EXTERMINATION Service at Montreal, Boucherville, Longueil, Brossard & Laval 514-561-8933
Rats Extermination


Norway rats (or sewer rats) are the largest rodents (32 to 46 cm) living in a close relationship with humans. Their brownish-grey coat becomes paler on their underbelly and their tail is shorter than their body. The white rats used in laboratories are an albino variety. In the U.S., British Columbia, and some harbour cities in Eastern Canada, you can also find roof rats. The latter have a slimmer body, larger ears, and a tail that is longer than their body. Roof rats manage to cohabit with Norway rats because they often prefer higher structures and trees. In the wild, you can also find the much larger common muskrats (48 to 64 cm) associated with wet environments, as well as hairy-tailed moles and star-nosed moles that dig tunnels in the ground. These species are not part of the family of Muridae that includes rats and common mice.


Although Norway rats can shelter in tree cavities, walls or near sewers, they prefer to dig tunnels in the ground. They prepare a central chamber (45 cm below the surface) where they build a bowl-shaped nest of twigs, paper or fabric that helps insulate them and absorbs moisture. They also dig two or more emergency exits which they cover lightly with soil or camouflage under debris.

Mating takes place primarily in the spring and fall. Female rats can have three to 12 litters per year, each with an average of 7 to 8 young. They do not all survive, and the female only weans 12 to 56 per year. They are born hairless and with closed eyes. Female rats can mate again a day or two, or even hours, after the young are born. The offspring learn to prefer or avoid certain foods by the taste of their mother’s milk and by observing the female. They quickly become independent and reach maturity when they are about three months old.

Norway rats are active before sunrise and after sunset, but seem to be nocturnal only as a way of self protection; they can be seen during the day. To find nourishment, they can climb, jump (at least 0.9 meters vertically), swim, and chew on wood, asphalt, plastic, lead, aluminum or copper. They search for food and water in a 30 to 45 meter radius and rarely venture more than 100 meters from their burrows. They consume a daily average of 15 to 30 g of a variety of foods (vegetables, fruits, cheese, meat) but, when given the choice, they prefer grains. Rats often eat their fellow rats when their population level becomes too high. Their diet in the wild includes, among other things, insects, birds, fish, lambs and piglets, as well as excrement of other animals, through which they pick to remove undigested food particles. They look for a source of water and drink 29 to 59 ml every day – less if their food contains water – and they will get by with human urine if there is no other choice. Rats usually follow the same path and explore it to memorize each object along the way since they fear novelty. It appears that they are unable to distinguish colours.

Places where they can be found in the home

Rats do not actually nest in sewers, but use them as pathways to pick up food. Their presence in a house can be the result of inadequate or defective plumbing, a break in a sewer line caused by excavation or the roots of a tree invading a small opening.

There are a number of signs to alert us to the presence of rats such as their noise, teeth marks (3.5 to 4 mm wide) or entrance holes at least 5 cm in diameter. A greasy trail (caused by their dirty or oily coat) may also be visible at the base of walls, along the route they follow. Their urine phosphoresces when illuminated by ultraviolet light.

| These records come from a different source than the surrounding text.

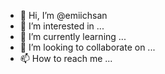 - 👋 Hi, I’m @emiichsan
- 👀 I’m interested in ...
- 🌱 I’m currently learning ...
- 💞️ I’m looking to collaborate on ...
- 📫 How to reach me ...

<!---
emiichsan/emiichsan is a ✨ special ✨ repository because its `README.md` (this file) appears on your GitHub profile.
You can click the Preview link to take a look at your changes.
--->
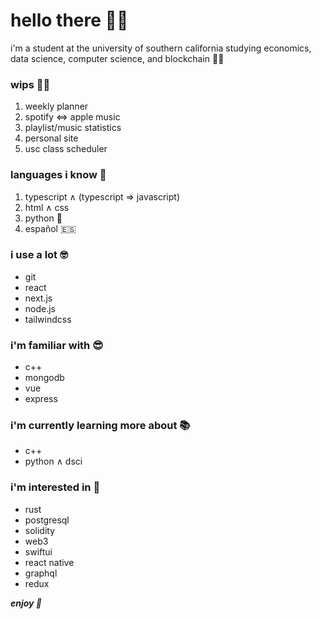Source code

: # hello there 👋🏼

i'm a student at the university of southern california studying economics, data science, computer science, and blockchain ✌🏼

### wips 💪🏼

1. weekly planner
1. spotify ⇔ apple music
1. playlist/music statistics
1. personal site
1. usc class scheduler

### languages i know 🧠

1. typescript ∧ (typescript ⇒ javascript)
1. html ∧ css
1. python 🐍
1. español 🇪🇸

### i use a lot 🤓

- git
- react
- next.js
- node.js
- tailwindcss

### i'm familiar with 😎

- c++
- mongodb
- vue
- express

### i'm currently learning more about 📚

- c++
- python ∧ dsci

### i'm interested in 👀

- rust
- postgresql
- solidity
- web3
- swiftui
- react native
- graphql
- redux

**_enjoy 🤩_**
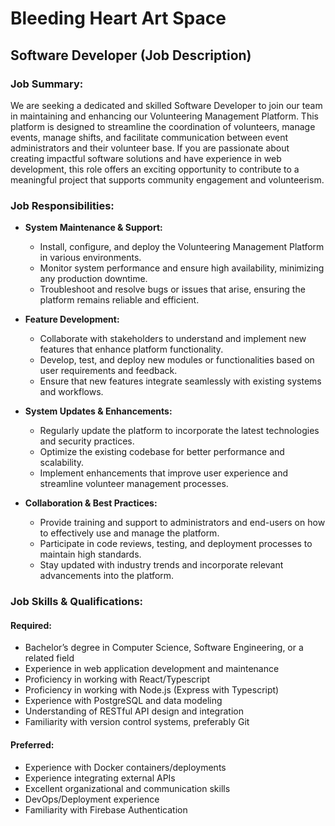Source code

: # **Bleeding Heart Art Space**  
## **Software Developer (Job Description)**  

### **Job Summary:**  
We are seeking a dedicated and skilled Software Developer to join our team in maintaining and enhancing our Volunteering Management Platform. This platform is designed to streamline the coordination of volunteers, manage events, manage shifts, and facilitate communication between event administrators and their volunteer base. If you are passionate about creating impactful software solutions and have experience in web development, this role offers an exciting opportunity to contribute to a meaningful project that supports community engagement and volunteerism.

### **Job Responsibilities:**  
- **System Maintenance & Support:**  
  - Install, configure, and deploy the Volunteering Management Platform in various environments.  
  - Monitor system performance and ensure high availability, minimizing any production downtime.  
  - Troubleshoot and resolve bugs or issues that arise, ensuring the platform remains reliable and efficient.  

- **Feature Development:**  
  - Collaborate with stakeholders to understand and implement new features that enhance platform functionality.  
  - Develop, test, and deploy new modules or functionalities based on user requirements and feedback.  
  - Ensure that new features integrate seamlessly with existing systems and workflows.  

- **System Updates & Enhancements:**  
  - Regularly update the platform to incorporate the latest technologies and security practices.  
  - Optimize the existing codebase for better performance and scalability.  
  - Implement enhancements that improve user experience and streamline volunteer management processes.  

- **Collaboration & Best Practices:**  
  - Provide training and support to administrators and end-users on how to effectively use and manage the platform.  
  - Participate in code reviews, testing, and deployment processes to maintain high standards.  
  - Stay updated with industry trends and incorporate relevant advancements into the platform.  

### **Job Skills & Qualifications:**  
#### Required:  
- Bachelor’s degree in Computer Science, Software Engineering, or a related field  
- Experience in web application development and maintenance  
- Proficiency in working with React/Typescript  
- Proficiency in working with Node.js (Express with Typescript)  
- Experience with PostgreSQL and data modeling  
- Understanding of RESTful API design and integration  
- Familiarity with version control systems, preferably Git  

#### Preferred:  
- Experience with Docker containers/deployments  
- Experience integrating external APIs  
- Excellent organizational and communication skills  
- DevOps/Deployment experience  
- Familiarity with Firebase Authentication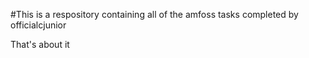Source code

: #This is a respository containing all of the amfoss tasks completed by officialcjunior

That's about it
 
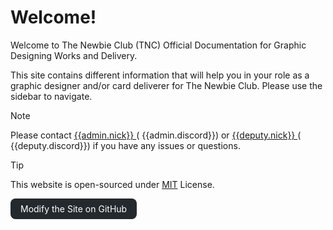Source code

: # Welcome!

Welcome to The Newbie Club (TNC) Official Documentation for Graphic Designing Works and Delivery.

This site contains different information that will help you in your role as a graphic designer
and/or card deliverer for The Newbie Club. Please use the sidebar to navigate.

<style>
  .w3-btn,.w3-button {
    border:none;
    display:inline-block;
    padding:8px 16px;
    vertical-align:middle;
    overflow:hidden;
    text-decoration:none;
    color:inherit;
    background-color:inherit;
    text-align:center;
    cursor:pointer;
    white-space:nowrap
  }
  .w3-btn:hover {
    box-shadow:0 8px 16px 0 rgba(0,0,0,0.2), 0 6px 20px 0 rgba(0,0,0,0.19)
  }
  .w3-btn, .w3-button {
    -webkit-touch-callout:none;
    -webkit-user-select:none;
    -khtml-user-select:none;
    -moz-user-select:none;
    -ms-user-select:none;
    user-select:none
  }
  .w3-round-large {
    border-radius:8px
  }
  .w3-github-black, .w3-hover-github-black:hover {
    color:#fff !important;
    background-color:#24292d !important
  }
</style>

> [!NOTE]
> Please contact [{{admin.nick}} <i class="fas fa-external-link-square-alt"></i>
> ](https://myanimelist.net/profile/{{admin.malUsername}})
> \(<i class="fab fa-discord"></i> {{admin.discord}}\) or
> [{{deputy.nick}} <i class="fas fa-external-link-square-alt"></i>
> ](https://myanimelist.net/profile/{{deputy.malUsername}})
> \(<i class="fab fa-discord"></i> {{deputy.discord}}\) if you have any issues or questions.

> [!TIP]
> This website is open-sourced under [MIT](license) License.

<div style="margin:auto;">
  <a href="https://github.com/theNewbieClub-MAL/gfxEncyclopedia">
  <span class="w3-button w3-round-large w3-github-black">
    <i class="fab fa-github"></i>
    Modify the Site on GitHub
  </span>
  </a>
</div>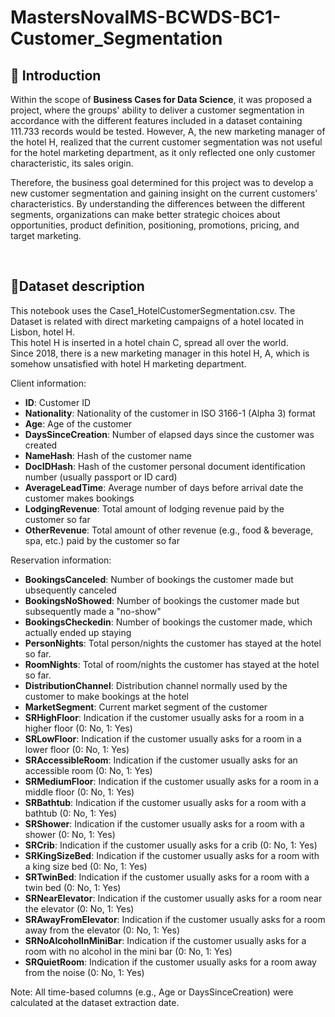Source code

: # MastersNovaIMS-BCWDS-BC1-Customer_Segmentation

## 📖 Introduction
    
Within the scope of __Business Cases for Data Science__, it was proposed a project, where the groups' ability to deliver a customer segmentation in accordance with the different features included in a dataset containing 111.733 records would be tested. However, A, the new marketing manager of the hotel H, realized that the current customer segmentation was not useful for the hotel marketing department, as it only reflected one only customer characteristic, its sales origin.
    
Therefore, the business goal determined for this project was to develop a new customer segmentation and gaining insight on the current customers' characteristics. By understanding the differences between the different segments, organizations can make better strategic choices about opportunities, product definition, positioning, promotions, pricing, and target marketing.

<br>

## 📖Dataset description

This notebook uses the Case1_HotelCustomerSegmentation.csv. The Dataset is related with direct marketing campaigns of a hotel located in Lisbon, hotel H.<br> This hotel H is inserted in a hotel chain C, spread all over the world. <br> Since 2018, there is a new marketing manager in this hotel H, A, which is somehow unsatisfied with hotel H marketing department.


Client information:
- **ID**: Customer ID
- **Nationality**: Nationality of the customer in ISO 3166-1 (Alpha 3) format
- **Age**: Age of the customer
- **DaysSinceCreation**: Number of elapsed days since the customer was created
- **NameHash**: Hash of the customer name
- **DocIDHash**: Hash of the customer personal document identification number (usually passport or ID card)
- **AverageLeadTime**: Average number of days before arrival date the customer makes bookings
- **LodgingRevenue**: Total amount of lodging revenue paid by the customer so far
- **OtherRevenue**: Total amount of other revenue (e.g., food & beverage, spa, etc.) paid by the customer so far

Reservation information:
- **BookingsCanceled**: Number of bookings the customer made but ubsequently canceled
- **BookingsNoShowed**: Number of bookings the customer made but subsequently made a "no-show"
- **BookingsCheckedin**: Number of bookings the customer made, which actually ended up staying
- **PersonNights**: Total person/nights the customer has stayed at the hotel so far.
- **RoomNights**: Total of room/nights the customer has stayed at the hotel so far.
- **DistributionChannel**: Distribution channel normally used by the customer to make bookings at the hotel
- **MarketSegment**: Current market segment of the customer
- **SRHighFloor**: Indication if the customer usually asks for a room in a higher floor (0: No, 1: Yes)
- **SRLowFloor**: Indication if the customer usually asks for a room in a lower floor (0: No, 1: Yes)
- **SRAccessibleRoom**: Indication if the customer usually asks for an accessible room (0: No, 1: Yes)
- **SRMediumFloor**: Indication if the customer usually asks for a room in a middle floor (0: No, 1: Yes)
- **SRBathtub**: Indication if the customer usually asks for a room with a bathtub (0: No, 1: Yes)
- **SRShower**: Indication if the customer usually asks for a room with a shower (0: No, 1: Yes)
- **SRCrib**: Indication if the customer usually asks for a crib (0: No, 1: Yes)
- **SRKingSizeBed**: Indication if the customer usually asks for a room with a king size bed (0: No, 1: Yes)
- **SRTwinBed**: Indication if the customer usually asks for a room with a twin bed (0: No, 1: Yes)
- **SRNearElevator**: Indication if the customer usually asks for a room near the elevator (0: No, 1: Yes)
- **SRAwayFromElevator**: Indication if the customer usually asks for a room away from the elevator (0: No, 1: Yes)
- **SRNoAlcoholInMiniBar**: Indication if the customer usually asks for a room with no alcohol in the mini bar (0: No, 1: Yes)
- **SRQuietRoom**: Indication if the customer usually asks for a room away from the noise (0: No, 1: Yes)


Note: All time-based columns (e.g., Age or DaysSinceCreation) were calculated at the dataset extraction date.
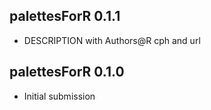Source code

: ## palettesForR 0.1.1
* DESCRIPTION with Authors@R cph and url

## palettesForR 0.1.0
* Initial submission
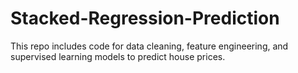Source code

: # Stacked-Regression-Prediction

This repo includes code for data cleaning, feature engineering, and supervised learning models to predict house prices.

You can suspect an infestation when you find excrement (2 cm long and more or less rectangular) that is not recent, or when wood, electrical wires or other materials have been gnawed. You can spot rats during the night using a flashlight.

When there is a large number of rats, you can see fresh excrement and tracks (that would not be visible for a long time) left by their feet (2 to 4 cm) or tail (4 to 5 mm wide).

Rats consume and contaminate a variety of foodstuffs and damage the containers. They often live close by food left for animals, and can even live under doghouses and come out of their burrows when the animal is elsewhere. Holes (7.5 cm in diameter) leading to their tunnels can sometimes be seen outdoors, close to walls, doghouses or feed troughs, but the holes are often hidden by debris. Rats can also be found around dumps or attacking harvests and places where the harvests are stored.

Prevention methods

To prevent them from getting in, block all openings larger than 1.3 cm with materials such as mortar or galvanized sheet metal. But even if you prevent them from entering a building, their numbers will not decline if they can dig into the ground for shelter and have access to a source of food. Using sturdy containers to store food and practicing strict waste and trash management will reduce the amount of available food and shelter. It is best not to put trash outdoors too early. Above all, avoid making food available for them. You can also take steps to make sure they do not have access to pet food or easy access to a water supply – by repairing leaky faucets, for example.

If their food and shelter is not reduced, the population can rise again, even after some of the rats are killed off, because the females will then have more offspring per litter, therefore, more will survive.

Placing gravel around the outside of the house so that rats cannot dig their tunnels is also recommended. In addition, surrounding weeds and debris should be removed to minimize the number of potential shelters.